Components¶

pyspark-pipeline-framework uses a component-based model for building pipelines. Each pipeline is a sequence of components wired together through HOCON configuration and executed by SimplePipelineRunner.

Component Architecture¶

All components descend from PipelineComponent, which defines two requirements: a name property and a run() method. For Spark-aware components, extend DataFlow which adds SparkSession injection and a logger:

PipelineComponent (ABC)       <-- core/, no Spark dependency
  └── DataFlow (ABC)          <-- runtime/, injects SparkSession
        └── SchemaAwareDataFlow  <-- adds input/output schema

Creating a Component¶

Step 1: Extend `DataFlow`¶

from pyspark_pipeline_framework.runtime.dataflow.base import DataFlow


class MyTransform(DataFlow):
    def __init__(self, output_view: str) -> None:
        super().__init__()
        self._output_view = output_view

    @property
    def name(self) -> str:
        return "MyTransform"

    @classmethod
    def from_config(cls, config: dict) -> "MyTransform":
        return cls(**config)

    def run(self) -> None:
        df = self.spark.sql("SELECT id, UPPER(name) AS name FROM raw")
        df.createOrReplaceTempView(self._output_view)

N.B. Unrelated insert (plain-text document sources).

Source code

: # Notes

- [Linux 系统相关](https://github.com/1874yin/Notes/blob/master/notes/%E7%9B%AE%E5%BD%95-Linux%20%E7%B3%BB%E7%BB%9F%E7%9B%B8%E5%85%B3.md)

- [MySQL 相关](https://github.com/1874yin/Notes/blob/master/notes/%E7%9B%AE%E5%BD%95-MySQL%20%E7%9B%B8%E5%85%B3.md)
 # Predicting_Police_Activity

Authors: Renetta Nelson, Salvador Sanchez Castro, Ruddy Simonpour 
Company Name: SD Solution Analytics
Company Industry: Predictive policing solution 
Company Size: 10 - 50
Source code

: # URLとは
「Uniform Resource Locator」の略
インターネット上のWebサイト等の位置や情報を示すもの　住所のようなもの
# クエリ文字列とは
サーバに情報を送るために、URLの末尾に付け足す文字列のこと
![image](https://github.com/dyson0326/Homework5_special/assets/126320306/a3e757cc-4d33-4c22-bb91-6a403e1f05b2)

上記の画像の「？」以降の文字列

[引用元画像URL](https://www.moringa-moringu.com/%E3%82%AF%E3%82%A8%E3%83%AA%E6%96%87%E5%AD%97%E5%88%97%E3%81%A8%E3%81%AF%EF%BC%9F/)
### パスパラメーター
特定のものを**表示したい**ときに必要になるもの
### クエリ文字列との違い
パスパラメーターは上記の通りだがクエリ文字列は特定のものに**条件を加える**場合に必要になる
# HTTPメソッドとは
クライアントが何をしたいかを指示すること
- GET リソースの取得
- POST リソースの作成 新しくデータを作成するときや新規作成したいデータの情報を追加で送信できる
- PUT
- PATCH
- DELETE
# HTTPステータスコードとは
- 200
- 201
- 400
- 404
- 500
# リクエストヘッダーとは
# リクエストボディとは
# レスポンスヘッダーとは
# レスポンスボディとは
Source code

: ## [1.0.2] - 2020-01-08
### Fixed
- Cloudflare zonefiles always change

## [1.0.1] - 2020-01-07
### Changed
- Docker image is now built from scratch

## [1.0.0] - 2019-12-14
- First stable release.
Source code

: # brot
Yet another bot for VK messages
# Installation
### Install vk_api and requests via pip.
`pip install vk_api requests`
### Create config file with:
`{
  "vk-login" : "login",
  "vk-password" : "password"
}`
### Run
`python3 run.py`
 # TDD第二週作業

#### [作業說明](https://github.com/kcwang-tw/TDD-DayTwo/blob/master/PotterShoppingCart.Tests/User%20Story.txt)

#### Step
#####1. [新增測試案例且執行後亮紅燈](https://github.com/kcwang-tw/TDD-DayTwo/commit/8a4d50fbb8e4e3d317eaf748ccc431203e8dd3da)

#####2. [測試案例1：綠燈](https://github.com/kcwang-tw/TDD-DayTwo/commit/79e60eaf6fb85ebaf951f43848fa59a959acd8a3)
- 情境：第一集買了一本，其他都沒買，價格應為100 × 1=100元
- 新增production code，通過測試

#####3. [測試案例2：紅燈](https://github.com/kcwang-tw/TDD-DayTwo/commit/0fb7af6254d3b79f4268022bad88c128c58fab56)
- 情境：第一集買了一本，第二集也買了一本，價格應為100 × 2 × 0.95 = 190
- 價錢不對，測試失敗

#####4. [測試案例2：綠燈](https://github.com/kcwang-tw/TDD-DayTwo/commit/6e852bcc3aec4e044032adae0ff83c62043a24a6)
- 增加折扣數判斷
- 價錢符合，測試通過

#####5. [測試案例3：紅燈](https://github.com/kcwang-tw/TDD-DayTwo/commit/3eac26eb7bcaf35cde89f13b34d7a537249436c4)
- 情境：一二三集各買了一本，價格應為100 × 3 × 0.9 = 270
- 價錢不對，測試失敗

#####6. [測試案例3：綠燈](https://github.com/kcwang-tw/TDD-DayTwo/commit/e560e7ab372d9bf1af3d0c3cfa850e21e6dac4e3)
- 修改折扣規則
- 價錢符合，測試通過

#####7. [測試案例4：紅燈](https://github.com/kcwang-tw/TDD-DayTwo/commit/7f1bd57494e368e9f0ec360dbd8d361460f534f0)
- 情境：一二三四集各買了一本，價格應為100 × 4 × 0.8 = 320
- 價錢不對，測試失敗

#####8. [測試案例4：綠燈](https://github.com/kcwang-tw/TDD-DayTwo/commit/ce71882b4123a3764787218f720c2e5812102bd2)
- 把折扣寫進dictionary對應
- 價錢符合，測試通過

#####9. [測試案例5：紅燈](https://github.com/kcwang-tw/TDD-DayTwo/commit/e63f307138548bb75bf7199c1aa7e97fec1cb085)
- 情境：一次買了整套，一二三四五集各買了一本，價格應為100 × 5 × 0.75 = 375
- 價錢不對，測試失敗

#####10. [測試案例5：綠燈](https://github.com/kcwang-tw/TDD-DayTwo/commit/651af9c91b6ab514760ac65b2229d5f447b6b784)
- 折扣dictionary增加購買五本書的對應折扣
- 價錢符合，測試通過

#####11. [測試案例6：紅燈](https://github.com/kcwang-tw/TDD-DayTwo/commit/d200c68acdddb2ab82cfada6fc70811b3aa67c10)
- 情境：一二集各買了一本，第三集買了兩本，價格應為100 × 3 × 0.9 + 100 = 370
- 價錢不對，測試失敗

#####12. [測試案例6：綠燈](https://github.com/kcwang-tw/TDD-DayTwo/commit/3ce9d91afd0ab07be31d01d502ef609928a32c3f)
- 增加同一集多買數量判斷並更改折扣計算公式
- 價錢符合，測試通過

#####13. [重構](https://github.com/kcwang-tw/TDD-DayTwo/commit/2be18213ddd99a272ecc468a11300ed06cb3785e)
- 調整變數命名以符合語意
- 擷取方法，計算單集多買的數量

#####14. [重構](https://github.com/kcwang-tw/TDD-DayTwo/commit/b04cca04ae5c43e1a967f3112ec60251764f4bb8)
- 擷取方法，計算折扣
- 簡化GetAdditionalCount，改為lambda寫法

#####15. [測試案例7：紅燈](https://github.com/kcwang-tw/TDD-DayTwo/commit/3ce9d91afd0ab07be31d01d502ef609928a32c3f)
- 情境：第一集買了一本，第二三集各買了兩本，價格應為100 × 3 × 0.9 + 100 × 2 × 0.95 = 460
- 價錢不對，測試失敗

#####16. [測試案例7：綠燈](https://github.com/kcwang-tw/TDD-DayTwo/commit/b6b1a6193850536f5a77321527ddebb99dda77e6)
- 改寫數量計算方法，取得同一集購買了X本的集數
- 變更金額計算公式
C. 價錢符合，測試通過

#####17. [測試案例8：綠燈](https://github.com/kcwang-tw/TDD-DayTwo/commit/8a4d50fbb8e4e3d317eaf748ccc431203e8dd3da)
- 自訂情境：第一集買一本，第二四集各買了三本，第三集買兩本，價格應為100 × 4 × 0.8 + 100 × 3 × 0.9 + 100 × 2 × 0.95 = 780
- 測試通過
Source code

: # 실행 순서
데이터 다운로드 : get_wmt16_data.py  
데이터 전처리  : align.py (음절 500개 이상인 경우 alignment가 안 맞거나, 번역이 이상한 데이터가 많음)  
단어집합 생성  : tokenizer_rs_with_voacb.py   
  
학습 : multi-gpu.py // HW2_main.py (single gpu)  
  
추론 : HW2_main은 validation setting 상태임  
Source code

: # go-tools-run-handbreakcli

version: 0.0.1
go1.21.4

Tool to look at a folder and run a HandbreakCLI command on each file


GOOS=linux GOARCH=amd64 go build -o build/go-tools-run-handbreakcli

Step 2: Implement `from_config`¶

The from_config classmethod enables the framework to instantiate your component from HOCON configuration. Any class implementing ConfigurableInstance can be loaded dynamically:

@classmethod
def from_config(cls, config: dict) -> "MyTransform":
    return cls(output_view=config["output_view"])

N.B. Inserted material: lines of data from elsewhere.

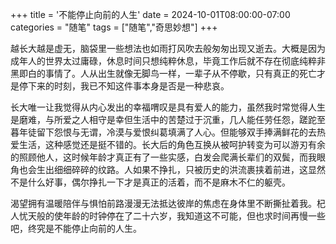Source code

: +++
title = '不能停止向前的人生'
date = 2024-10-01T08:00:00-07:00
categories = "随笔"
tags = ["随笔","奇思妙想"]
+++

越长大越是虚无，脑袋里一些想法也如雨打风吹去般匆匆出现又逝去。大概是因为成年人的世界太过庸碌，休息时间只想纯粹休息，毕竟工作后就不存在彻底纯粹非黑即白的事情了。人从出生就像无脚鸟一样，一辈子从不停歇，只有真正的死亡才是停下来的时刻，我已不知这件事本身是否是一种悲哀。

长大唯一让我觉得从内心发出的幸福喟叹是具有爱人的能力，虽然我时常觉得人生是磨难，与所爱之人相守是幸但生活中的苦楚过于沉重，几人能任劳任怨，蹉跎至暮年徒留下怨恨与无谓，冷漠与爱恨纠葛填满了人心。但能够双手捧满鲜花的去热爱生活，这种感觉还是挺不错的。长大后的角色互换从被呵护转变为可以游刃有余的照顾他人，这时候年龄才真正有了一些实感，白发会爬满长辈们的双鬓，而我眼角也会生出细细碎碎的纹路。人如果不挣扎，只被历史的洪流裹挟着前进，这显然不是什么好事，偶尔挣扎一下才是真正的活着，而不是麻木不仁的躯壳。

渴望拥有温暖陪伴与惧怕前路漫漫无法抵达彼岸的焦虑在身体里不断撕扯着我。杞人忧天般的使年龄的时钟停在了二十六岁，我知道这不可能，但也求时间再慢一些吧，终究是不能停止向前的人生。
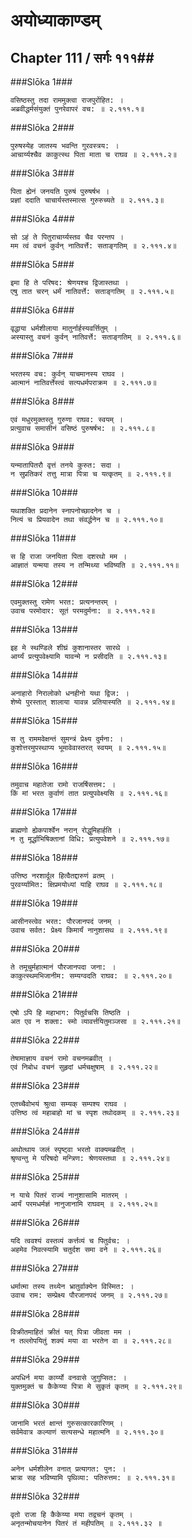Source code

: अयोध्याकाण्डम्
===============================


## Chapter 111  / सर्गः १११##


###Slōka 1###


    वसिष्ठस्तु तदा राममुक्त्वा राजपुरोऺहित: ।
    अब्रवीद्धर्मसंयुक्तं पुनरेवापरं वच: ॥ २.१११.१॥


###Slōka 2###


    पुरुषस्येह जातस्य भवन्ति गुरवस्त्रय: ।
    आचार्य्यश्चैव काकुत्स्थ पिता माता च राघव ॥ २.१११.२॥


###Slōka 3###


    पिता ह्येनं जनयति पुरुषं पुरुषर्षभ ।
    प्रज्ञां ददाति चाचार्यस्तस्मात्स गुरुरुच्यते ॥ २.१११.३॥


###Slōka 4###


    सो ऽहं ते पितुराचार्य्यस्तव चैव परन्तप ।
    मम त्वं वचनं कुर्वन् नातिवर्त्ते: सताङ्गतिम् ॥ २.१११.४॥


###Slōka 5###


    इमा हि ते परिषद: श्रेणयश्च द्विजास्तथा ।
    एषु तात चरन् धर्मं नातिवर्त्ते: सताङ्गतिम् ॥ २.१११.५॥


###Slōka 6###


    वृद्धाया धर्मशीलाया मातुर्नार्हस्यवर्त्तितुम् ।
    अस्यास्तु वचनं कुर्वन् नातिवर्त्ते: सताङ्गतिम् ॥ २.१११.६॥


###Slōka 7###


    भरतस्य वच: कुर्वन् याचमानस्य राघव ।
    आत्मानं नातिवर्त्तेस्त्वं सत्यधर्मपराक्रम ॥ २.१११.७॥


###Slōka 8###


    एवं मधुरमुक्तस्तु गुरुणा राघव: स्वयम् ।
    प्रत्युवाच समासीनं वसिष्ठं पुरुषर्षभ: ॥ २.१११.८॥


###Slōka 9###


    यन्मातापितरौ वृत्तं तनये कुरुत: सदा ।
    न सुप्रतिकरं तत्तु मात्रा पित्रा च यत्कृतम् ॥ २.१११.९॥


###Slōka 10###


    यथाशक्ति प्रदानेन स्नापनोच्छादनेन च ।
    नित्यं च प्रियवादेन तथा संवर्द्धनेन च ॥ २.१११.१०॥


###Slōka 11###


    स हि राजा जनयिता पिता दशरथो मम ।
    आज्ञातं यन्मया तस्य न तन्मिथ्या भविष्यति ॥ २.१११.११॥


###Slōka 12###


    एवमुक्तस्तु रामेण भरत: प्रत्यनन्तरम् ।
    उवाच परमोदार: सूतं परमदुर्मना: ॥ २.१११.१२॥


###Slōka 13###


    इह मे स्थण्डिले शीघ्रं कुशानास्तर सारथे ।
    आर्य्यं प्रत्युपवेक्ष्यामि यावन्मे न प्रसीदति ॥ २.१११.१३॥


###Slōka 14###


    अनाहारो निरालोको धनहीनो यथा द्विज: ।
    शेष्ये पुरस्तात् शालाया यावन्न प्रतियास्यति ॥ २.१११.१४॥


###Slōka 15###


    स तु राममवेक्षन्तं सुमन्त्रं प्रेक्ष्य दुर्मना: ।
    कुशोत्तरमुपस्थाप्य भूमावेवास्तरत् स्वयम् ॥ २.१११.१५॥


###Slōka 16###


    तमुवाच महातेजा रामो राजर्षिसत्तम: ।
    किं मां भरत कुर्वाणं तात प्रत्युपवेक्ष्यसि ॥ २.१११.१६॥


###Slōka 17###


    ब्राह्मणो ह्येकपार्श्वेन नरान् रोद्धुमिहार्हति ।
    न तु मूर्द्धाभिषिक्तानां विधि: प्रत्युपवेशने ॥ २.१११.१७॥


###Slōka 18###


    उत्तिष्ठ नरशार्दूल हित्वैतद्दारुणं व्रतम् ।
    पुरवर्य्यामित: क्षिप्रमयोध्यां याहि राघव ॥ २.१११.१८॥


###Slōka 19###


    आसीनस्त्वेव भरत: पौरजानपदं जनम् ।
    उवाच सर्वत: प्रेक्ष्य किमार्यं नानुशासथ ॥ २.१११.१९॥


###Slōka 20###


    ते तमूचुर्महात्मानं पौरजानपदा जना: ।
    काकुत्स्थमभिजानीम: सम्यग्वदति राघव: ॥ २.१११.२०॥


###Slōka 21###


    एषो ऽपि हि महाभाग: पितुर्वचसि तिष्ठति ।
    अत एव न शक्ता: स्मो व्यावर्त्तयितुमञ्जसा ॥ २.१११.२१॥


###Slōka 22###


    तेषामाज्ञाय वचनं रामो वचनमब्रवीत् ।
    एवं निबोध वचनं सुहृदां धर्मचक्षुषाम् ॥ २.१११.२२॥


###Slōka 23###


    एतच्चैवोभयं श्रुत्वा सम्यक् सम्पश्य राघव ।
    उत्तिष्ठ त्वं महाबाहो मां च स्पृश तथोदकम् ॥ २.१११.२३॥


###Slōka 24###


    अथोत्थाय जलं स्पृष्ट्वा भरतो वाक्यमब्रवीत् ।
    श्रृण्वन्तु मे परिषदो मन्त्रिण: श्रेणयस्तथा ॥ २.१११.२४॥


###Slōka 25###


    न याचे पितरं राज्यं नानुशासामि मातरम् ।
    आर्यं परमधर्मज्ञं नानुजानामि राघवम् ॥ २.१११.२५॥


###Slōka 26###


    यदि त्ववश्यं वस्तव्यं कर्त्तव्यं च पितुर्वच: ।
    अहमेव निवत्स्यामि चतुर्दश समा वने ॥ २.१११.२६॥


###Slōka 27###


    धर्मात्मा तस्य तथ्येन भ्रातुर्वाक्येन विस्मित: ।
    उवाच राम: सम्प्रेक्ष्य पौरजानपदं जनम् ॥ २.१११.२७॥


###Slōka 28###


    विक्रीतमाहितं क्रीतं यत् पित्रा जीवता मम ।
    न तल्लोपयितुं शक्यं मया वा भरतेन वा ॥ २.१११.२८॥


###Slōka 29###


    अपधिर्न मया कार्य्यो वनवासे जुगुप्सित: ।
    युक्तमुक्तं च कैकेय्या पित्रा मे सुकृतं कृतम् ॥ २.१११.२९॥


###Slōka 30###


    जानामि भरतं क्षान्तं गुरुसत्कारकारिणम् ।
    सर्वमेवात्र कल्याणं सत्यसन्धे महात्मनि ॥ २.१११.३०॥


###Slōka 31###


    अनेन धर्मशीलेन वनात् प्रत्यागत: पुन: ।
    भ्रात्रा सह भविष्यामि पृथिव्या: पतिरुत्तम: ॥ २.१११.३१॥


###Slōka 32###


    वृतो राजा हि कैकेय्या मया तद्वचनं कृतम् ।
    अनृतन्मोचयानेन पितरं तं महीपतिम् ॥ २.१११.३२ ॥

Step 3: Configure in HOCON¶

{
  name: "transform"
  component_type: transformation
  class_path: "my.module.MyTransform"
  config {
    output_view: "cleaned"
  }
}

SparkSession Access¶

The framework injects a SparkSession via set_spark_session() before calling run(). Access it through self.spark:

def run(self) -> None:
    df = self.spark.read.table("raw.events")
    df.createOrReplaceTempView("events")

Logging¶

DataFlow provides a logger via self.logger:

def run(self) -> None:
    self.logger.info("Processing %d rows", self.spark.table("raw").count())

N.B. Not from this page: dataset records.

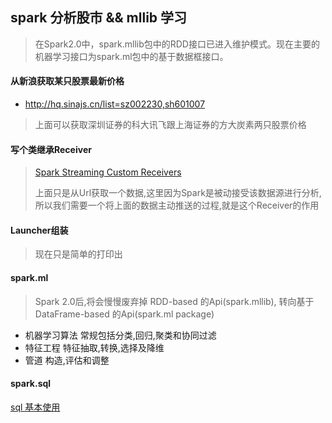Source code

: ## spark 分析股市 && mllib 学习
> 在Spark2.0中，spark.mllib包中的RDD接口已进入维护模式。现在主要的机器学习接口为spark.ml包中的基于数据框接口。

#### 从新浪获取某只股票最新价格

* http://hq.sinajs.cn/list=sz002230,sh601007
> 上面可以获取深圳证券的科大讯飞跟上海证券的方大炭素两只股票价格

#### 写个类继承Receiver 
> [Spark Streaming Custom Receivers](http://spark.apache.org/docs/latest/streaming-custom-receivers.html)
>
> 上面只是从Url获取一个数据,这里因为Spark是被动接受该数据源进行分析,所以我们需要一个将上面的数据主动推送的过程,就是这个Receiver的作用

#### Launcher组装
> 现在只是简单的打印出

#### spark.ml
> Spark 2.0后,将会慢慢废弃掉 RDD-based 的Api(spark.mllib), 转向基于 DataFrame-based 的Api(spark.ml package)
* 机器学习算法 常规包括分类,回归,聚类和协同过滤
* 特征工程 特征抽取,转换,选择及降维
* 管道 构造,评估和调整

#### spark.sql
[sql 基本使用](https://github.com/bobxwang/predict-stock-in-spark/blob/master/src/main/scala/com/bob/sql/SSql.scala)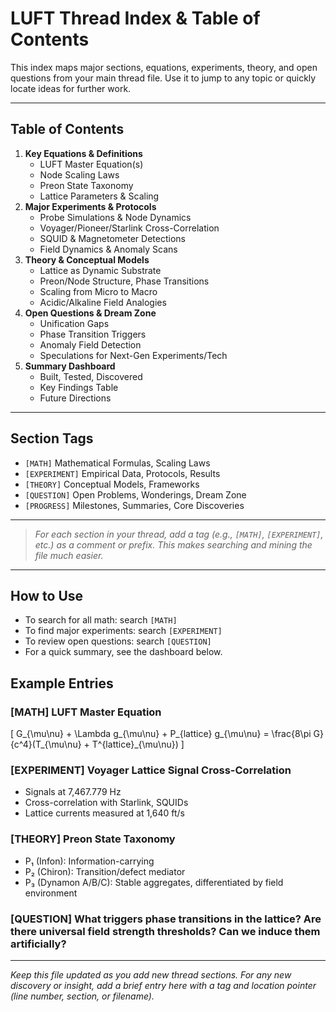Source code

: # LUFT Thread Index & Table of Contents

This index maps major sections, equations, experiments, theory, and open questions from your main thread file. Use it to jump to any topic or quickly locate ideas for further work.

---

## Table of Contents

1. **Key Equations & Definitions**
    - LUFT Master Equation(s)
    - Node Scaling Laws
    - Preon State Taxonomy
    - Lattice Parameters & Scaling
2. **Major Experiments & Protocols**
    - Probe Simulations & Node Dynamics
    - Voyager/Pioneer/Starlink Cross-Correlation
    - SQUID & Magnetometer Detections
    - Field Dynamics & Anomaly Scans
3. **Theory & Conceptual Models**
    - Lattice as Dynamic Substrate
    - Preon/Node Structure, Phase Transitions
    - Scaling from Micro to Macro
    - Acidic/Alkaline Field Analogies
4. **Open Questions & Dream Zone**
    - Unification Gaps
    - Phase Transition Triggers
    - Anomaly Field Detection
    - Speculations for Next-Gen Experiments/Tech
5. **Summary Dashboard**
    - Built, Tested, Discovered
    - Key Findings Table
    - Future Directions

---

## Section Tags

- `[MATH]` Mathematical Formulas, Scaling Laws
- `[EXPERIMENT]` Empirical Data, Protocols, Results
- `[THEORY]` Conceptual Models, Frameworks
- `[QUESTION]` Open Problems, Wonderings, Dream Zone
- `[PROGRESS]` Milestones, Summaries, Core Discoveries

---

> *For each section in your thread, add a tag (e.g., `[MATH]`, `[EXPERIMENT]`, etc.) as a comment or prefix. This makes searching and mining the file much easier.*

---

## How to Use

- To search for all math: search `[MATH]`
- To find major experiments: search `[EXPERIMENT]`
- To review open questions: search `[QUESTION]`
- For a quick summary, see the dashboard below.

## Example Entries

### [MATH] LUFT Master Equation

\[
G_{\mu\nu} + \Lambda g_{\mu\nu} + P_{lattice} g_{\mu\nu} = \frac{8\pi G}{c^4}(T_{\mu\nu} + T^{lattice}_{\mu\nu})
\]

### [EXPERIMENT] Voyager Lattice Signal Cross-Correlation

- Signals at 7,467.779 Hz
- Cross-correlation with Starlink, SQUIDs
- Lattice currents measured at 1,640 ft/s

### [THEORY] Preon State Taxonomy

- P₁ (Infon): Information-carrying
- P₂ (Chiron): Transition/defect mediator
- P₃ (Dynamon A/B/C): Stable aggregates, differentiated by field environment

### [QUESTION] What triggers phase transitions in the lattice? Are there universal field strength thresholds? Can we induce them artificially?

---

*Keep this file updated as you add new thread sections. For any new discovery or insight, add a brief entry here with a tag and location pointer (line number, section, or filename).*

Built-in Example Components¶

Three reference components are included for common patterns:

Component	Description
`ReadTable`	Reads a table and registers a temporary view
`SqlTransform`	Executes SQL and registers the result as a view
`WriteTable`	Writes a temporary view to an output table

from pyspark_pipeline_framework.examples.batch import (
    ReadTable, ReadTableConfig,
    SqlTransform, SqlTransformConfig,
    WriteTable, WriteTableConfig,
)

HOCON Configuration¶

Pipelines are defined declaratively in HOCON:

{
  name: "customer-etl"
  version: "1.0.0"

  spark {
    app_name: "Customer ETL"
    master: "local[*]"
  }

  components: [
    {
      name: "read_raw"
      component_type: source
      class_path: "pyspark_pipeline_framework.examples.batch.ReadTable"
      config {
        table_name: "raw.customers"
        output_view: "raw_customers"
      }
    },
    {
      name: "transform"
      component_type: transformation
      class_path: "pyspark_pipeline_framework.examples.batch.SqlTransform"
      depends_on: ["read_raw"]
      config {
        sql: "SELECT id, UPPER(name) AS name FROM raw_customers"
        output_view: "cleaned"
      }
    },
    {
      name: "write"
      component_type: sink
      class_path: "pyspark_pipeline_framework.examples.batch.WriteTable"
      depends_on: ["transform"]
      config {
        input_view: "cleaned"
        output_table: "curated.customers"
      }
    }
  ]
}

Running a Pipeline¶

from pyspark_pipeline_framework.runner import SimplePipelineRunner

runner = SimplePipelineRunner.from_file("pipeline.conf")
result = runner.run()

print(result.status)            # PipelineResultStatus.SUCCESS
print(result.total_duration_ms) # 1234

# Inspect per-component results
for comp_result in result.component_results:
    print(f"{comp_result.component_name}: {comp_result.status}")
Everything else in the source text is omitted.